> What to work on
Print, in exact form, the lines below from the one containing "3. Scrrenshots of" through the one containing "from serach list](assets/images/selectcityfromserach.png)", and omit all others.

> Data shown
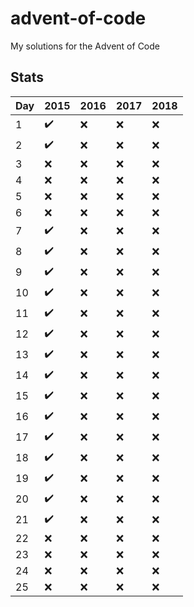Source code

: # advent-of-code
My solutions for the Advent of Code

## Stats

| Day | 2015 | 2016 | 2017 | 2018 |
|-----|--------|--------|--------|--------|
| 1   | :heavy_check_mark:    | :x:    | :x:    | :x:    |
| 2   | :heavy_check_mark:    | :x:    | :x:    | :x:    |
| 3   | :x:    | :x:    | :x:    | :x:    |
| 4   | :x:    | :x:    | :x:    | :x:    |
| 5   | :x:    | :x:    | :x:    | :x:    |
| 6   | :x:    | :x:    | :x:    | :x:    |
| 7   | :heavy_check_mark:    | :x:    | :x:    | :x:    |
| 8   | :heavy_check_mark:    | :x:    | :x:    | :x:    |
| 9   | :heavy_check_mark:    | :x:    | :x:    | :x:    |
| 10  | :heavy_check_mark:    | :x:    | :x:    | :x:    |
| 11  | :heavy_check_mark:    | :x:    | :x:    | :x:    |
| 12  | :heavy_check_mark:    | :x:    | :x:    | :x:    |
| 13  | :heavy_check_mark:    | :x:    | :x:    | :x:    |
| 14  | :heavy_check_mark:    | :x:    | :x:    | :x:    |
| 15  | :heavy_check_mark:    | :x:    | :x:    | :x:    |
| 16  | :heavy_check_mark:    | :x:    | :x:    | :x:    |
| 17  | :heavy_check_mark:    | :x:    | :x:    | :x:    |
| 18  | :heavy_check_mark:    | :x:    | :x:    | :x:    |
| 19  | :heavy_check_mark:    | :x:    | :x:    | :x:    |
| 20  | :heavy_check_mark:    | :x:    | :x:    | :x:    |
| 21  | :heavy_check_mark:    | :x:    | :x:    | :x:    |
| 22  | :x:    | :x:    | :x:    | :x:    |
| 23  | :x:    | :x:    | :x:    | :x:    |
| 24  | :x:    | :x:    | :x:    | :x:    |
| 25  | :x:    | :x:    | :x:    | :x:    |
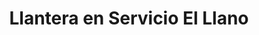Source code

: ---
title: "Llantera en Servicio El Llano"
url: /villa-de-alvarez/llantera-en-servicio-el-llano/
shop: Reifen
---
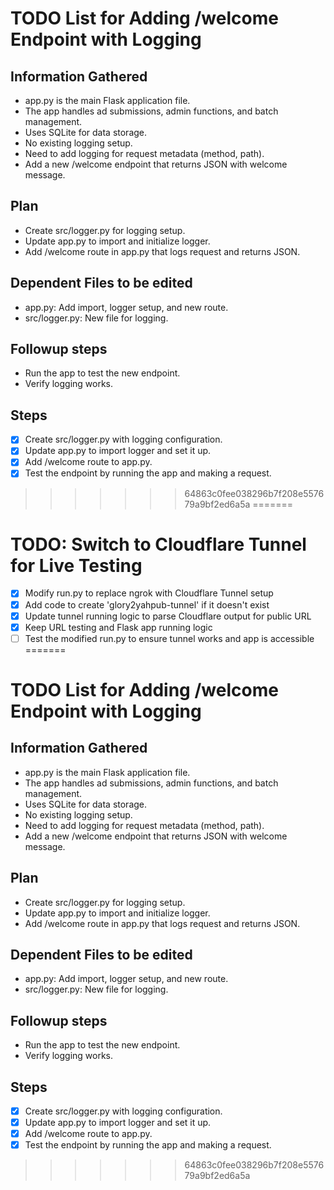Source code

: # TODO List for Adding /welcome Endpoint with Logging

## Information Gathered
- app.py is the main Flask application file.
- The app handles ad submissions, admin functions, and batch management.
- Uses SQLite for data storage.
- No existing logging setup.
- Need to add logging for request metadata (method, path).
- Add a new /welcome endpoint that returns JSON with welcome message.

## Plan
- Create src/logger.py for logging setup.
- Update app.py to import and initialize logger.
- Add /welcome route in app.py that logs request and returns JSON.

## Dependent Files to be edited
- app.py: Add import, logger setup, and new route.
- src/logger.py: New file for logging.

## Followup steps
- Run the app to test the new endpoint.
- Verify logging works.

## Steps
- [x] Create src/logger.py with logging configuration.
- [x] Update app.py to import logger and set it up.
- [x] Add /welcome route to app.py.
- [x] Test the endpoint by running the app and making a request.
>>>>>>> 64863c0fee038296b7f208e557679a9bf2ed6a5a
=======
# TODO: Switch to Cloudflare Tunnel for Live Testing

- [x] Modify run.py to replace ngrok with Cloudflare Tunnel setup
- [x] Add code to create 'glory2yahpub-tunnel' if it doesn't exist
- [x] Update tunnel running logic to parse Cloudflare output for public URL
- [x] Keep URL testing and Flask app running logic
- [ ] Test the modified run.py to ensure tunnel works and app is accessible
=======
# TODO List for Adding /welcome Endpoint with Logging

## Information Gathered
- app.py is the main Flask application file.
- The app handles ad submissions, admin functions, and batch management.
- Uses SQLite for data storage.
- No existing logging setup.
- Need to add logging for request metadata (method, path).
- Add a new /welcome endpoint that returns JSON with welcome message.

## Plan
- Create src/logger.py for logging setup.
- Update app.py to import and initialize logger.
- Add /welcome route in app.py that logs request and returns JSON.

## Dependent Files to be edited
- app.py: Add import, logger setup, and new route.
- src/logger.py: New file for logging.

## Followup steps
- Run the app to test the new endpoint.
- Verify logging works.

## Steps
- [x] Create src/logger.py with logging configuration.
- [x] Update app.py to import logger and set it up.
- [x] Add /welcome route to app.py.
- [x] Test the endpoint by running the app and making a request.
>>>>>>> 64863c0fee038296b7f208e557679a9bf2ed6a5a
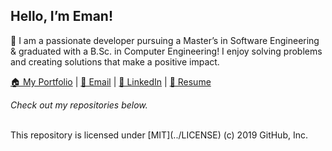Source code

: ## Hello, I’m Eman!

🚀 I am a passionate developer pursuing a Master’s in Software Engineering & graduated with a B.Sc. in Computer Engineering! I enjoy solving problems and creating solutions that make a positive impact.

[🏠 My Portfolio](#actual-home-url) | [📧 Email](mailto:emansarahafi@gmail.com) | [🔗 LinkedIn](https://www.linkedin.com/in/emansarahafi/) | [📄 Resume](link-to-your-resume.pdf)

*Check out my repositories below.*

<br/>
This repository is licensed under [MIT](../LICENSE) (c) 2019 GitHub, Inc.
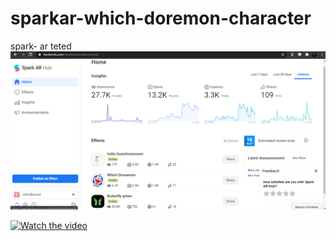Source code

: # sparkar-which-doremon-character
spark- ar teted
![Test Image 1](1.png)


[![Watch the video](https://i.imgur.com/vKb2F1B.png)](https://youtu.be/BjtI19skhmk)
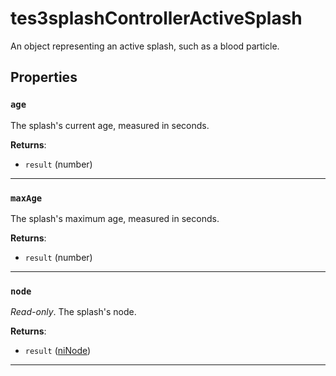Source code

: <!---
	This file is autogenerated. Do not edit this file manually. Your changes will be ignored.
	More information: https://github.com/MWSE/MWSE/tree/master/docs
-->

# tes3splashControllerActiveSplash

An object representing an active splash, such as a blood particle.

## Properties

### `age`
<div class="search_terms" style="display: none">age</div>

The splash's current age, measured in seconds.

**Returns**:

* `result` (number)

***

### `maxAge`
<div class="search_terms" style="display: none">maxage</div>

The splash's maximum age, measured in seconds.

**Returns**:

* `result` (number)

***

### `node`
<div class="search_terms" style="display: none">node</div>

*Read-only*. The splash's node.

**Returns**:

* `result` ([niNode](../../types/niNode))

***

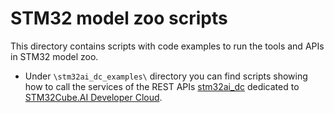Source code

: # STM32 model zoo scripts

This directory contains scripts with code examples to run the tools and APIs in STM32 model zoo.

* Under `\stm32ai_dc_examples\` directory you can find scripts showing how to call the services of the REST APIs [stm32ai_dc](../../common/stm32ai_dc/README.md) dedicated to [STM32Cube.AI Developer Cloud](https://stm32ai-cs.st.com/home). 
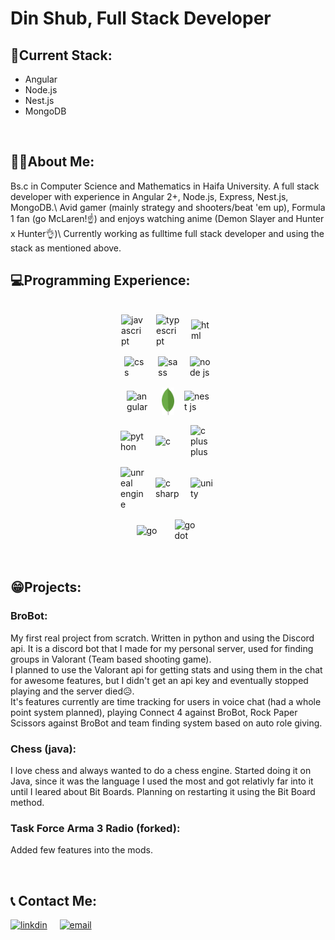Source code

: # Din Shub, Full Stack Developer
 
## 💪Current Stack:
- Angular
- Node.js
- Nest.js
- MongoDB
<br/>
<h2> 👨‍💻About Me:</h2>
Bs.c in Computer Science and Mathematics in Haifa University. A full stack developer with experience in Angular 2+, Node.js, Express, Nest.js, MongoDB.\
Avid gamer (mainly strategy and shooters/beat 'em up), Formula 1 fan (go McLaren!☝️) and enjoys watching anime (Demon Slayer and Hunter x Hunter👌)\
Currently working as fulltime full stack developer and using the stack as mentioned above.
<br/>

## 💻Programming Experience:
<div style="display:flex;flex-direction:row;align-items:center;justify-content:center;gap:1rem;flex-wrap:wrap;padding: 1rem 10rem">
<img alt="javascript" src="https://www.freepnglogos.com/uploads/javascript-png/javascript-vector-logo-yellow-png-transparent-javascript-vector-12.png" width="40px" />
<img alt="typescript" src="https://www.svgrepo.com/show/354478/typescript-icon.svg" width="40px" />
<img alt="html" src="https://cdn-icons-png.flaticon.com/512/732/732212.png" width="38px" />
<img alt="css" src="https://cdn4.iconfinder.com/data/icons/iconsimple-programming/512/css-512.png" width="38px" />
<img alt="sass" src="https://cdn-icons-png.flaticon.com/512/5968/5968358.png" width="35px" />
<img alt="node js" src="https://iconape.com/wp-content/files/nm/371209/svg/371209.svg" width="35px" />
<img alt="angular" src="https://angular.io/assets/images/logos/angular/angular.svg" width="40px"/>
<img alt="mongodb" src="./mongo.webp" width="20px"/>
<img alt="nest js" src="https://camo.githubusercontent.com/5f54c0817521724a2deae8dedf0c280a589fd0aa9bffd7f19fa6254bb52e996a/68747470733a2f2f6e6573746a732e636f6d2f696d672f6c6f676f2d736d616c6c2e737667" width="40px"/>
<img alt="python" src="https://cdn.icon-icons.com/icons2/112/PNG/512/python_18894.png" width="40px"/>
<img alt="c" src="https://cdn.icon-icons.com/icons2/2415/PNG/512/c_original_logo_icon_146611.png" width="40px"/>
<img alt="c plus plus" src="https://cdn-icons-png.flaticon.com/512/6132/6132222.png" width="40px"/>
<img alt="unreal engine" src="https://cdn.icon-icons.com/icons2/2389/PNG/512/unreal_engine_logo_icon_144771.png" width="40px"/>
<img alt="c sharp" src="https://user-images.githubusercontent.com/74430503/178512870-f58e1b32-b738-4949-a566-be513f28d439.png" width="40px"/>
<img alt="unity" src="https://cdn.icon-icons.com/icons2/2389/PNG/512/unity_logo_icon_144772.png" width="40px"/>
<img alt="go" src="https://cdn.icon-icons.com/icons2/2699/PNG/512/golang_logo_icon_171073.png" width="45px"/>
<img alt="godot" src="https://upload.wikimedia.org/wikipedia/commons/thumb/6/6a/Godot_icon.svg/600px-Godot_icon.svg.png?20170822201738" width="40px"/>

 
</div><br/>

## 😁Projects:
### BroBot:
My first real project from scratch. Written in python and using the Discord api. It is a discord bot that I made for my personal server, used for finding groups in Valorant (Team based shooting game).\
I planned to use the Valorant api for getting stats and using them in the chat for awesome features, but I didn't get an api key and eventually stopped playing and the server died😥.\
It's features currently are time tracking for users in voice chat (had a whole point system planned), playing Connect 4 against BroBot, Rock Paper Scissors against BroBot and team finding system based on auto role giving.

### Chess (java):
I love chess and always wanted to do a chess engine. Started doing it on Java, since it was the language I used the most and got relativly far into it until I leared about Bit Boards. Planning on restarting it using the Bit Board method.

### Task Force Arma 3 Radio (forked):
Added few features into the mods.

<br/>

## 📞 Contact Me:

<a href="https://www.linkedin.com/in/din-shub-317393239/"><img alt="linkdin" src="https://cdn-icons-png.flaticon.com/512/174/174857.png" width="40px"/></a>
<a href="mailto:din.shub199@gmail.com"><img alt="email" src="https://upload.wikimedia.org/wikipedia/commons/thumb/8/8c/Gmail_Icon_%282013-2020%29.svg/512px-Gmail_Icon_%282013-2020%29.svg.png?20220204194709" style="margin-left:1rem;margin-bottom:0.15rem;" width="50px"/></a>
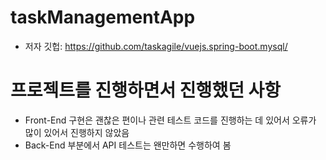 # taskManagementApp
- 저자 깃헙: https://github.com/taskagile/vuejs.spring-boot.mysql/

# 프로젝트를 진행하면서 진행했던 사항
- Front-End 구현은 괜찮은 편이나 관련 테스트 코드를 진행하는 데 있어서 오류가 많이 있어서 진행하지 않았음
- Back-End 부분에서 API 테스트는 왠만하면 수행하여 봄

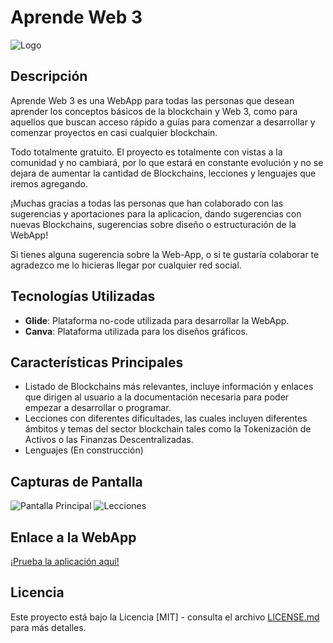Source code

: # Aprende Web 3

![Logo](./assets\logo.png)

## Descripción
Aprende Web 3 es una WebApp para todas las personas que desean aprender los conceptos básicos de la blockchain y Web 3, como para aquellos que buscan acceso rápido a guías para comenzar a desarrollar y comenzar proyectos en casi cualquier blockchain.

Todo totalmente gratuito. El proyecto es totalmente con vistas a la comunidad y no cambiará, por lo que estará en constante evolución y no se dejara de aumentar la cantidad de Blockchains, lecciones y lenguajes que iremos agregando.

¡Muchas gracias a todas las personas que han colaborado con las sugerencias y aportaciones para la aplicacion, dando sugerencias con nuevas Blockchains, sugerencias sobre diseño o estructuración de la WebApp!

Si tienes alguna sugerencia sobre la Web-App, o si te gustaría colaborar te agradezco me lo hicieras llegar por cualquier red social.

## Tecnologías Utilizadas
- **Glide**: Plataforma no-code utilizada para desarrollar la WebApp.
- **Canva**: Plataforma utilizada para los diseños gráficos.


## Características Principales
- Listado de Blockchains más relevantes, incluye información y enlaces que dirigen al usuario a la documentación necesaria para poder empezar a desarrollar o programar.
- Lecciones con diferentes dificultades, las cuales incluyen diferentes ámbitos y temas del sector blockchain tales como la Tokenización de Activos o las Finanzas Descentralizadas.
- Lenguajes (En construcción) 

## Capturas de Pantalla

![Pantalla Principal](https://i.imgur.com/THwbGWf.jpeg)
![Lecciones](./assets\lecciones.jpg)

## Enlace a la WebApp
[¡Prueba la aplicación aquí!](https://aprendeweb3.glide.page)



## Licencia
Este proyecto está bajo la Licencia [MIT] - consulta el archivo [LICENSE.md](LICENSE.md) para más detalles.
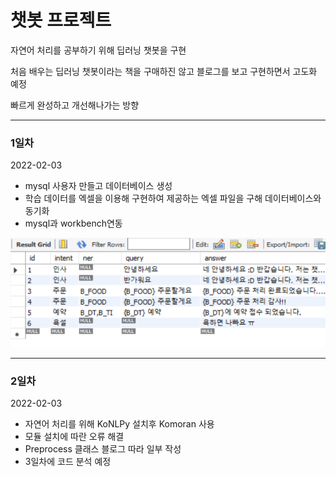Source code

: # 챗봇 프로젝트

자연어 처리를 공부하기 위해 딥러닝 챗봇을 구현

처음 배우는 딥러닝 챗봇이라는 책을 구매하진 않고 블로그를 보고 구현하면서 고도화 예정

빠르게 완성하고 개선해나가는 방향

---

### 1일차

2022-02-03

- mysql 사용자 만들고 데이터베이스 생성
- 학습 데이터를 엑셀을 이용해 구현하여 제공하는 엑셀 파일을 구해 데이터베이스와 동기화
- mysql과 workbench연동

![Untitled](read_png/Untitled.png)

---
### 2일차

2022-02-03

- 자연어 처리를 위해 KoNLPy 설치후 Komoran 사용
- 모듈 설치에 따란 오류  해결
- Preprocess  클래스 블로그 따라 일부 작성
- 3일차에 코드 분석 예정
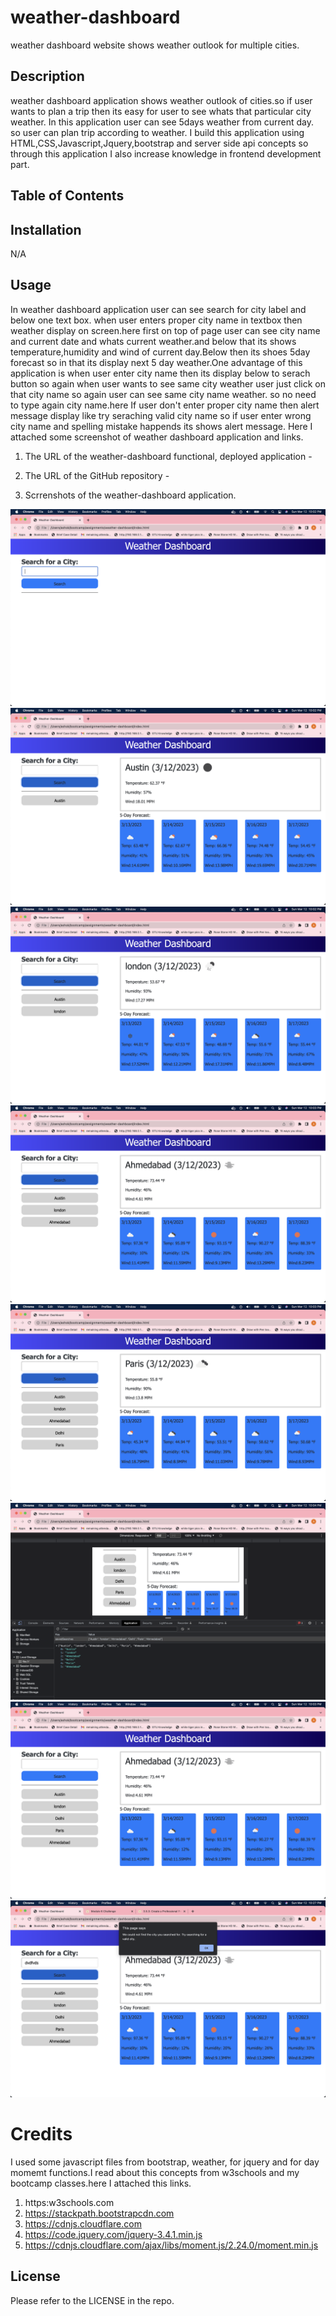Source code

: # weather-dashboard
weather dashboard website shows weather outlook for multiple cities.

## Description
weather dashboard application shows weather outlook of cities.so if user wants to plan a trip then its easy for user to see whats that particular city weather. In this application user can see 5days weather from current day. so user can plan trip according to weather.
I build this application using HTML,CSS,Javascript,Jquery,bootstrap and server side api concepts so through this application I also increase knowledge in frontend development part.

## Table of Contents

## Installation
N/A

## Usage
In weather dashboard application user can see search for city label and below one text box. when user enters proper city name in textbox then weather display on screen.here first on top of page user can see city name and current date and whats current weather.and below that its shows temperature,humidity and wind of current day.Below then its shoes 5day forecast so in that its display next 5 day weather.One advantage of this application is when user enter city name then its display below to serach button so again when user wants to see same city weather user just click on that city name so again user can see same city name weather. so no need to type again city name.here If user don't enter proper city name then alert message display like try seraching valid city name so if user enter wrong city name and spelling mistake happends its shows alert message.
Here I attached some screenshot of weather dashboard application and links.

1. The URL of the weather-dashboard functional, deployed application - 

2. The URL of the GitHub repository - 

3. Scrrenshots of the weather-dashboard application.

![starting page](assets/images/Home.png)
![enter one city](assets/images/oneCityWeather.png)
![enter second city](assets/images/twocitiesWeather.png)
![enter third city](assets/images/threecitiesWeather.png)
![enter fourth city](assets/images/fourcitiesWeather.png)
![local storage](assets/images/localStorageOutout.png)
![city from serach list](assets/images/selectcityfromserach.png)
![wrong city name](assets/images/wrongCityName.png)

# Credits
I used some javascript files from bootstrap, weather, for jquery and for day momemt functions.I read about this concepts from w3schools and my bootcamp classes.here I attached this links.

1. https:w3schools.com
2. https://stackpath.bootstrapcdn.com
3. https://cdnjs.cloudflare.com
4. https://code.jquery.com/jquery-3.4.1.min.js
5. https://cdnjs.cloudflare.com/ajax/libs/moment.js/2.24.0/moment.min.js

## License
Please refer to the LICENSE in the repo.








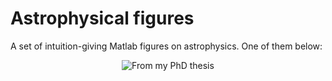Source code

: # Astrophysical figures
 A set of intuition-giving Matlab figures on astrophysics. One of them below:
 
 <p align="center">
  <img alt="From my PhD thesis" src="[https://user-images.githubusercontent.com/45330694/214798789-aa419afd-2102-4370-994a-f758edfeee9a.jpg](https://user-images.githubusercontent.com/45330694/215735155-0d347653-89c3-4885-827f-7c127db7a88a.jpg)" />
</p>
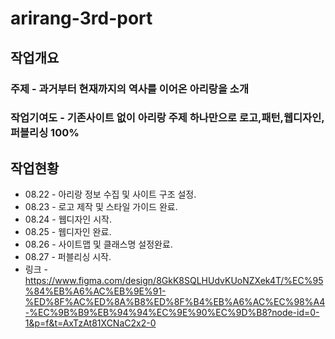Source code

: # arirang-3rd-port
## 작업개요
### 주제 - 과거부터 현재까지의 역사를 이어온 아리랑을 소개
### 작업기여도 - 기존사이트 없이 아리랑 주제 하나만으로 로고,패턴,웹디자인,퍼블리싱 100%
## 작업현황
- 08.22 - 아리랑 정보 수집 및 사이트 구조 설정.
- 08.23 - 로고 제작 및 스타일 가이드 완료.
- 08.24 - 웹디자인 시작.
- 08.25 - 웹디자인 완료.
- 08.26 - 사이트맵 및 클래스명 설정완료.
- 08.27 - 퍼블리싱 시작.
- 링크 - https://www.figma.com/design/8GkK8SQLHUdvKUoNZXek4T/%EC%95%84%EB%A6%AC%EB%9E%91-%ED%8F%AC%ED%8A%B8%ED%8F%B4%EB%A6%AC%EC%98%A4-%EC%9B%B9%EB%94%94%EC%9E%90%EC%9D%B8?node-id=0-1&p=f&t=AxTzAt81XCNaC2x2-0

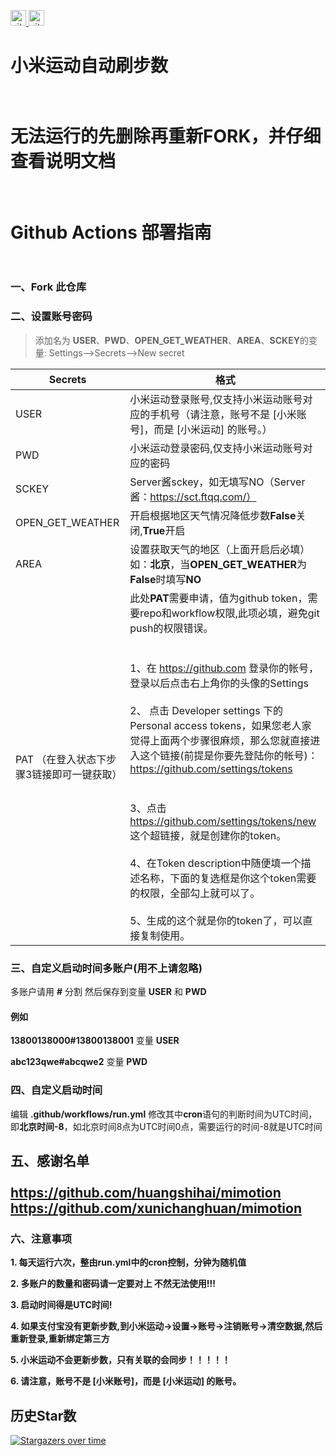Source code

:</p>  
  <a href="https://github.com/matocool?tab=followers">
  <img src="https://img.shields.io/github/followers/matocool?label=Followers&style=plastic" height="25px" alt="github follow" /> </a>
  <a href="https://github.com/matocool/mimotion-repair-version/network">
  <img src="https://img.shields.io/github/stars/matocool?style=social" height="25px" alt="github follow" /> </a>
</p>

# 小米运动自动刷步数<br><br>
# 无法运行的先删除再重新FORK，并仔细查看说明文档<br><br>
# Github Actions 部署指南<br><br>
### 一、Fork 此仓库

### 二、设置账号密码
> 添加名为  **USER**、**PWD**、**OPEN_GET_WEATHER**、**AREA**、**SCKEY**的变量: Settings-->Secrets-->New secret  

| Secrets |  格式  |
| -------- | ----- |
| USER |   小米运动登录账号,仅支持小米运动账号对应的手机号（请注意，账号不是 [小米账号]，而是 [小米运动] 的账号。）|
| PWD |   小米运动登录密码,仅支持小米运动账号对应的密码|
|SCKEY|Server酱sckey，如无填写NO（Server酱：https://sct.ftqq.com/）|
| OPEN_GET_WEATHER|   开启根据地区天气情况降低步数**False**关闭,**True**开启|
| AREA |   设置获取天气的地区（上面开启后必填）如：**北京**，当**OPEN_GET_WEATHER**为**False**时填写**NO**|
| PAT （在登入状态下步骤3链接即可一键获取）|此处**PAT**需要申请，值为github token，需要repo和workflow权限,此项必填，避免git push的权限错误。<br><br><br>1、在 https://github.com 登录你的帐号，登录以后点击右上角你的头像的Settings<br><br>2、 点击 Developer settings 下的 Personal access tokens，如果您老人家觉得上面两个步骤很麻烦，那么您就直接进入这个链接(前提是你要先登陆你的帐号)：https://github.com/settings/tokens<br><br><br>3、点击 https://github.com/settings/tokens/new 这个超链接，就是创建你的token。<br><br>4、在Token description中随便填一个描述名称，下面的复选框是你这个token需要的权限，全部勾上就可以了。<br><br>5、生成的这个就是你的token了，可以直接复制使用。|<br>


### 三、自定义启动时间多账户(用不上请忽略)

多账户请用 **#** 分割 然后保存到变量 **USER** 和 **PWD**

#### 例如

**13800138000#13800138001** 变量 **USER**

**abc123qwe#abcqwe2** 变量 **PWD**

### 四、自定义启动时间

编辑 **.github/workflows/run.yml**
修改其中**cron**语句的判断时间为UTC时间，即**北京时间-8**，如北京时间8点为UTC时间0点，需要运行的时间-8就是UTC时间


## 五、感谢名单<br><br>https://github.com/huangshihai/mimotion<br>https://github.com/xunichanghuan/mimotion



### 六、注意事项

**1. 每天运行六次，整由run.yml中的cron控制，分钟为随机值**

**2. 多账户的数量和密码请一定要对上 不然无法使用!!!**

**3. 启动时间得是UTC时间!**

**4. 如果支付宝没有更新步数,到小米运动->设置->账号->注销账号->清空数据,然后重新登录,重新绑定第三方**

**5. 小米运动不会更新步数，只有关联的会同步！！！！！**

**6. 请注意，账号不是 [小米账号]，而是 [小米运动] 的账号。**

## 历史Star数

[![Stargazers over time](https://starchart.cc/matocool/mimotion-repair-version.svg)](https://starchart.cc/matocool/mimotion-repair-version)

> Answer to this task
3. Scrrenshots of the weather-dashboard application.

![starting page](assets/images/Home.png)
![enter one city](assets/images/oneCityWeather.png)
![enter second city](assets/images/twocitiesWeather.png)
![enter third city](assets/images/threecitiesWeather.png)
![enter fourth city](assets/images/fourcitiesWeather.png)
![local storage](assets/images/localStorageOutout.png)
![city from serach list](assets/images/selectcityfromserach.png)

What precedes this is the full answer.